Las horas de compañía de Marcelina se emplean en «salir a pasear con los pacientes -los que están en condiciones-, tomar el café, charlar, ver la tele… Sobre todo sirve para escucharles. Cuando vemos a los pacientes bajitos de moral sabemos estimularlos para que sean capaces de abrirse. Te acaban contando cosas que no le cuentan a su propia familia porque saben que a ti no te va a afectar igual que si se lo dicen a sus hijos. Te dicen que tienen miedo, que están preocupados por sus seres queridos, que no quieren que los demás se preocupen…».
La compañía de los voluntarios puede llegar hasta el ultimísimo instante del recorrido, pero los integrantes de este programa suelen reservar los momentos de la despedida para los seres más cercanos: «En hospitales he visto a gente morir porque eran personas que estaban totalmente solas, pero en domicilios, no. Cuando ves que a un paciente ya le queda muy poco te apartas. Tengo la impresión de que es un momento muy íntimo. Como voluntaria y como persona que no forma parte de la familia creo que no tengo ningún derecho a estar ahí».
Aún así, subraya la idea de que «cada vez que muere uno de esos pacientes, muere una parte de ti». «Psicológicamente es duro ir despidiendo a gente, pero aprendes a gestionarlo. Cuando entro en el Hospital o en un domicilio procuro olvidarme de mi mundo, de mis creencias y entro allí a entregarme a lo que surja. Del mismo modo, procuro no arrastrar a los pacientes hacia mi vida. De lo contrario…», expresa.
Los voluntarios procuran no desarrollar vínculos sentimentales demasiado fuertes con los pacientes, pero no siempre resulta posible: «He llegado a estar dos años con un mismo enfermo y el proceso de duelo cuando fallece no es el mismo al que puede sentir la familia. Tu vínculo emocional no es el mismo; porque solo le has conocido dos años, pero aún así hay veces que te cuesta mucho. Ahora mismo, por ejemplo, estoy en el dique seco. Tengo que esperar una temporada para que eso sedimente antes de empezar con otro paciente». Marcelina recalca que «cuando un paciente fallece hay que pensar en todo lo bueno que le hemos podido hacer, en que nuestra compañía le ha servido de algo y quedarse con eso».

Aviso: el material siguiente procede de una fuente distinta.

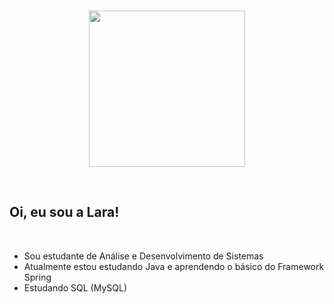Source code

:
<!--
**laramt/laramt** is a ✨ _special_ ✨ repository because its `README.md` (this file) appears on your GitHub profile.

Here are some ideas to get you started:

- 🔭 I’m currently working on ...
- 🌱 I’m currently learning ...
- 👯 I’m looking to collaborate on ...
- 🤔 I’m looking for help with ...
- 💬 Ask me about ...
- 📫 How to reach me: ...
- 😄 Pronouns: ...
- ⚡ Fun fact: ...
-->

<!--
<div><br>
 <p align="center">
  <img 
    height="250"
    src="https://64.media.tumblr.com/242182996cc0595e9b8eaf63e6ef488f/4b4ce9455b0cdaaf-ca/s540x810/2b669713213a660d460589f8b5a98ac7482ffde3.gifv"
       >
</p>
 -->
 
 <div><br>
 <p align="center">
  <img 
    height="250"
    src="https://cdn.donmai.us/original/a7/53/a753a1d7a63ceebebd970643b59f2cde.gif"
   >
</p>
</div>
 
 
 <!--
<div>
  <p align="center">
  <a href="" target="_blank"><img src="https://img.shields.io/badge/-LinkedIn-%230077B5?style=for-the-badge&logo=linkedin&logoColor=white" target="_blank"></a> 
  <a href="" target="_blank"><img src="https://img.shields.io/badge/-Twitter-%23EA4335?style=for-the-badge&logo=youtube&logoColor=white" target="_blank"></a>
  <a href="" target="_blank"><img src="https://img.shields.io/badge/-Instagram-%23E4405F?style=for-the-badge&logo=instagram&logoColor=white" target="_blank"></a>
  <a href="lara.menckt@gmail.com" ><img src="https://img.shields.io/badge/-Gmail-%23333?style=for-the-badge&logo=gmail&logoColor=white" target="_blank"></a>
 </p>
</div>
--> 
 
</div></br>

## Oi, eu sou a Lara! 
</br>

- Sou estudante de Análise e Desenvolvimento de Sistemas
- Atualmente estou estudando Java e aprendendo o básico do Framework Spring
- Estudando SQL (MySQL)
<br> 


 <!--
## skills
</br>

- Java

<div>
</div> 


 <div>
  <a href="https://github.com/laramt">
   <img align="center" height="170" src="https://github-readme-stats.vercel.app/api/top-langs/?username=laramt&layout=compact&langs_count=16&theme=dracula"/>
</div>
-->   

 <!--
 ## Skills
<div style="display: inline_block"><br>
  <img height="40" align="center" alt="Erica-Js" height="30" width="40" src="https://raw.githubusercontent.com/devicons/devicon/master/icons/java/java-plain.svg">
 &nbsp;&nbsp;&nbsp;&nbsp;&nbsp;&nbsp;&nbsp;&nbsp;&nbsp;&nbsp;&nbsp;&nbsp;&nbsp;
  <img height="40" align="center" alt="Erica-HTML" height="30" width="40" src="https://raw.githubusercontent.com/devicons/devicon/master/icons/html5/html5-original.svg">
 &nbsp;&nbsp;&nbsp;&nbsp;&nbsp;&nbsp;&nbsp;&nbsp;&nbsp;&nbsp;&nbsp;&nbsp;&nbsp;
  <img height="40" align="center" alt="Erica-CSS" height="30" width="40" src="https://raw.githubusercontent.com/devicons/devicon/master/icons/css3/css3-original.svg">
</div>
-->  
 
</br>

El nivel de agradecimiento de los familiares hacia el programa es alto. «Hay muchas familias que, incluso años después del fallecimiento del paciente, me siguen llamando para felicitar la Navidad. Se crea un vínculo muy fuerte porque, al fin y al cabo, has formado parte de un momento muy concreto de sus vidas y eso les queda grabado».
Marcelina reconoce que siempre ha tenido «un vínculo especial con la muerte». «Con solo 11 años vi morir a mi madre. Yo era muy joven y para mí aquello no tenía sentido. Tenía la necesidad de indagar sobre qué puede pasarnos tras la muerte, cómo es el proceso, el duelo… Pero no desde el punto de vista del morbo ni del miedo. Era una curiosidad sana y creo que al final eso ha marcado mi vida. Ha sido muy positivo», concluye.